Monday, June 28, 2010

#14 Some side action

So if you haven’t read my smoked meat post from last week , you should. To go along with that, figured I’d share my recipes for the sides. My sour cream potato salad is absolutely divine. I’m German, so I like a little tanginess to my potatoes from the vinegar - plus it doesn’t use mayonnaise, which cuts down on the fat (the bacon is a pure indulgence)

The green beans are something I make all the time. It’s a snap literally to make. I always buy the fresh snap beans from the produce section and they’re usually dirt cheap. I use a pressure cooker to make them (pic below) – I’ve got the old style with the rocker that makes a ton of noise.

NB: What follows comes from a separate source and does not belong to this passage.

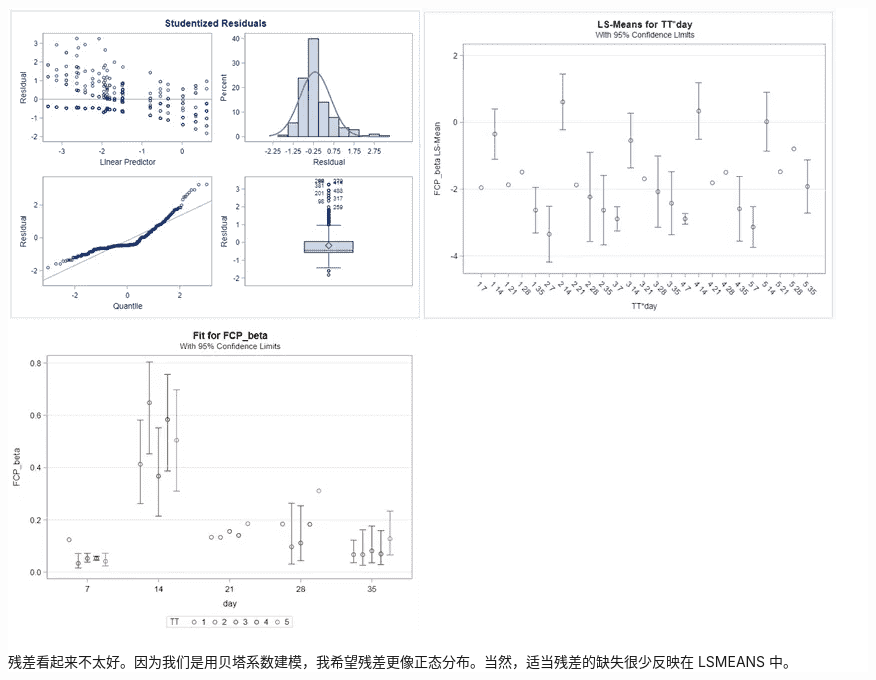 ![](img/aa488f529843f7bae5fe205fea653313.png)![](img/7206976cc28b0266bd6846ba7828c025.png)![](img/f1ea3ef4e6bf3d5c94e4187f316af96f.png)

残差看起来不太好。因为我们是用贝塔系数建模，我希望残差更像正态分布。当然，适当残差的缺失很少反映在 LSMEANS 中。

The reason I do these 2 together is simple– I only have to cook the onions and bacon once then split them between the dishes.



Green Beans
Bag of fresh green beans (ends snapped off and snapped to designed length)
1 onion (thinly sliced)
1 carton chicken stock
3 bacon pieces
1 tsp garlic
Salt (to taste)

Caramelize the onion first and set aside. Chop the bacon into small pieces and cook in the pan. After 5 minutes, add in everything – beans, onion, chicken stock, salt, and garlic. For my pressure cooker, I usually wait till the chicken stock starts boiling then put the lid on. I’ll cook till the rocker starts ticking fast for a minute then I turn off the heat. I’ll just let it sit there for a while till it’s pressured down. It really doesn’t take that long and you can always steam it back up if it’s not as cooked.



Sour Cream Potato Salad
6-8 red potatoes
1 onion – thinly chopped and caramelized (ie cooked for 20-30 min in a frypan on medium)
2 Tbls white wine vinegar
3/4 cup sour cream
3/4 cup plain yogurt
4 pieces of bacon, fried and chopped
1 tbls dill
Half a bunch of green onions, chopped finely
Salt and pepper to taste

Cut the potatoes in half and boil for 10 minutes (starting with them in the cold water pot). Drain and slice potatoes. Drizzle vinegar over potatoes and stir. Season with salt liberally. Mix in everything else and refrigerate. You can always add more yogurt and sour cream if you’d like it creamier.